C’è poi ancora un altro asse secondo il quale bisogna dividere i concatenamenti. Si tratta in questo caso di vederli dal punto di vista dei movimenti che li animano, e che li fissano o li superano, che fissano o superano il desiderio con i suoi stati di cose e i suoi enunciati. Non c’è concatenamento senza territorio, senza territorialità, ri-territorializzazione che comprende ogni specie di artifici. Ma non c’è concatenamento neanche senza punta di de-territorializzazione, senza linea di fuga, che lo porta verso nuove creazioni, oppure verso la morte. Feudalesimo, riprendiamo lo stesso esempio. Territorialità feudali, o piuttosto ri-territorializzazione, dal momento che ci si trova di fronte a una nuova distribuzione delle terre e di tutto un sistema di sotto-infeudamento. E il cavaliere stesso non giunge anch’egli a riterritorializzarsi sulla sua cavalcatura munita di staffe, dato che può dormire a cavallo? Ma nello stesso tempo, oppure all’inizio o alla fine, c’è anche un esteso movimento di deterritorializzazione: deterritorializzazione dell’impero, e soprattutto della Chiesa di cui si confiscano i beni fondiari per distribuirli ai cavalieri; un simile movimento troverà poi il suo sbocco nelle Crociate, le quali però portano a loro volta a una ri-territorializzazione imperiale ed ecclesiastica (la terra spirituale, la tomba di Cristo, il nuovo commercio). Il cavaliere non lo si è mai potuto isolare dalla sua corsa errante spinta dal vento, dalla sua deterritorializzazione a cavallo; e se il servo stesso non è separabile dalla sua territorialità feudale, non lo è nemmeno da tutte le deterritorializazzioni precapitalistiche che già lo attraversano.

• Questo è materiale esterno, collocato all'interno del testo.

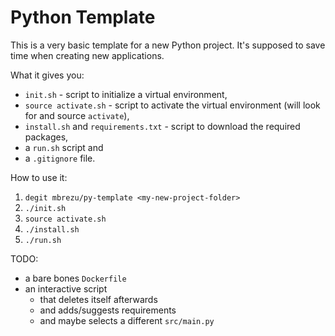 # Python Template

This is a very basic template for a new Python project.
It's supposed to save time when creating new applications.

What it gives you:

 * `init.sh` - script to initialize a virtual environment,
 * `source activate.sh` - script to activate the virtual environment (will look for and source `activate`),
 * `install.sh` and `requirements.txt` - script to download the required packages,
 * a `run.sh` script and
 * a `.gitignore` file.

How to use it:

1. `degit mbrezu/py-template <my-new-project-folder>`
2. `./init.sh`
3. `source activate.sh`
4. `./install.sh`
5. `./run.sh`

TODO:
- a bare bones `Dockerfile`
- an interactive script
  - that deletes itself afterwards
  - and adds/suggests requirements
  - and maybe selects a different `src/main.py`
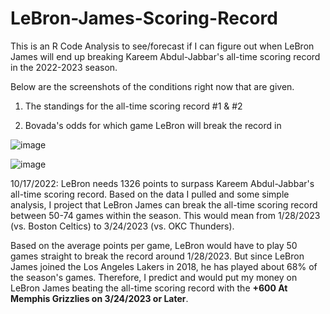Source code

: # LeBron-James-Scoring-Record

This is an R Code Analysis to see/forecast if I can figure out when LeBron James will end up breaking Kareem Abdul-Jabbar's all-time scoring record in the 2022-2023 season. 

Below are the screenshots of the conditions right now that are given. 

1) The standings for the all-time scoring record #1 & #2

2) Bovada's odds for which game LeBron will break the record in

![image](https://user-images.githubusercontent.com/59621234/196334199-e79686ea-4249-48cc-b409-921e2c69e9ff.png)

![image](https://user-images.githubusercontent.com/59621234/196333721-8dafe0aa-f162-49bd-9ffc-3c21884df204.png)

10/17/2022: LeBron needs 1326 points to surpass Kareem Abdul-Jabbar's all-time scoring record. Based on the data I pulled and some simple analysis, I project that LeBron James can break the all-time scoring record between 50-74 games within the season. This would mean from 1/28/2023 (vs. Boston Celtics) to 3/24/2023 (vs. OKC Thunders).

Based on the average points per game, LeBron would have to play 50 games straight to break the record around 1/28/2023. But since LeBron James joined the Los Angeles Lakers in 2018, he has played about 68% of the season's games. Therefore, I predict and would put my money on LeBron James beating the all-time scoring record with the **+600 At Memphis Grizzlies on 3/24/2023 or Later**.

15. I due movimenti coesistono così in un unico concatenamento, e tuttavia non si equivalgono, non si compensano, non sono simmetrici. Della terra, o piuttosto della riterritorializzazione artificiale costantemente praticata, si potrà dire che essa fornisce una particolare sostanza al contenuto, un certo codice agli enunciati, un qualche termine al divenire, questa o quella effettuazione all’evento, quel tale indicativo al tempo (passato, presente, futuro). Ma riguardo alla simultanea deterritorializzazione, per quanto da altri punti di vista, bisognerà dire che certamente essa non segna in misura minore la terra: infatti, ecco che libera una materia pura, smonta i codici, coinvolge le espressioni e i contenuti, gli stati di cose e gli enunciati, su una linea di fuga a zig-zag, spezzata, eleva il tempo all’infinito, libera un divenire che non ha più termine, in quanto ogni termine è un arresto che bisogna saltare. Sempre la bella formula di Blanchot, liberare “la parte di evento che non può realizzarsi con il compiersi di questo”: un morire puro, o sorridere, o combattere, o odiare, o amare, o andarsene, o creare… Un ritorno al dualismo? No, i due movimenti son presi l’uno nell’altro, il concatenamento li compone entrambi, tutto avviene fra i due. Anche qui c’è una funzione-K, un altro asse tracciato da Kafka, nel doppio movimento delle territorialità e della deterritorializzazione.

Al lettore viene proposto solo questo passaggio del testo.